Only lines with the word "which" are needed; collect each of them from the listing below.

------------------------------

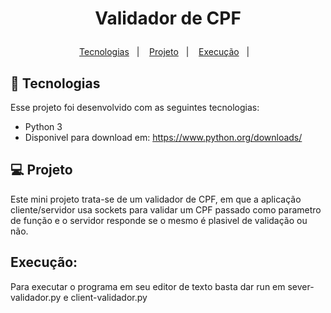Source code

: <h1 align="center">
  <p> Validador de CPF </>
</h1>

<p align="center">
  <a href="#-tecnologias">Tecnologias</a>&nbsp;&nbsp;&nbsp;|&nbsp;&nbsp;&nbsp;
  <a href="#-projeto">Projeto</a>&nbsp;&nbsp;&nbsp;|&nbsp;&nbsp;&nbsp;
    <a href="#-execução">Execução</a>&nbsp;&nbsp;&nbsp;|&nbsp;&nbsp;&nbsp;
</p>


## 🚀 Tecnologias

Esse projeto foi desenvolvido com as seguintes tecnologias:

- Python 3 
- Disponivel para download em: https://www.python.org/downloads/

## 💻 Projeto

Este mini projeto trata-se de um validador de CPF, em que a aplicação cliente/servidor usa sockets para validar um CPF passado como parametro de função e o servidor responde se o mesmo é plasivel de validação ou não. <br/>
## Execução:
  Para executar o programa em seu editor de texto basta dar run em sever-validador.py e client-validador.py 
  

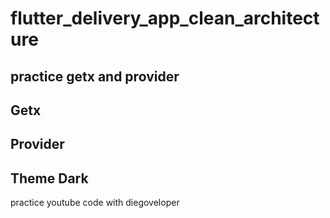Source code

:# flutter_delivery_app_clean_architecture

## practice getx and provider

## Getx
## Provider
## Theme Dark 

practice youtube code with diegoveloper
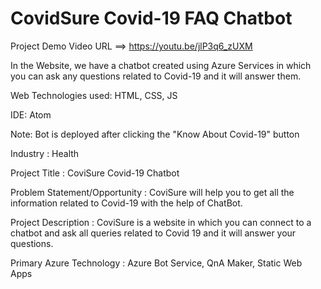 # CovidSure Covid-19 FAQ Chatbot
Project Demo Video URL ==> https://youtu.be/jlP3q6_zUXM

In the Website, we have a chatbot created using Azure Services in which you can ask any questions related to Covid-19 and it will answer them.

Web Technologies used: HTML, CSS, JS

IDE: Atom

Note: Bot is deployed after clicking the "Know About Covid-19" button

Industry :
Health

Project Title :
CoviSure Covid-19 Chatbot

Problem Statement/Opportunity :
CoviSure will help you to get all the information related to Covid-19 with the help of ChatBot.

Project Description :
CoviSure is a website in which you can connect to a chatbot and ask all queries related to Covid 19 and it will answer your questions.

Primary Azure Technology :
Azure Bot Service, QnA Maker, Static Web Apps


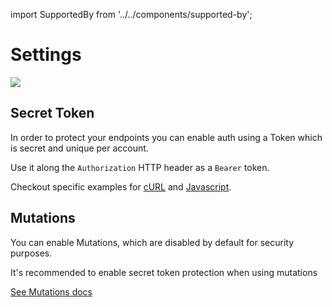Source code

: import SupportedBy from '../../components/supported-by';

# Settings

![](/base_settings.png)

## Secret Token
<SupportedBy/>

In order to protect your endpoints you can enable auth using a Token which is secret and unique per account.

Use it along the `Authorization` HTTP header as a `Bearer` token.

Checkout specific examples for [cURL](/examples/curl) and  [Javascript](/examples/javascript).

## Mutations
<SupportedBy gsheets={false}/>

You can enable Mutations, which are disabled by default for security purposes.

It's recommended to enable secret token protection when using mutations

[See Mutations docs](/usage/mutations)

------------------------------

> _Written reply_
In the Website, we have a chatbot created using Azure Services in which you can ask any questions related to Covid-19 and it will answer them.
CoviSure is a website in which you can connect to a chatbot and ask all queries related to Covid 19 and it will answer your questions.
In order to protect your endpoints you can enable auth using a Token which is secret and unique per account.
You can enable Mutations, which are disabled by default for security purposes.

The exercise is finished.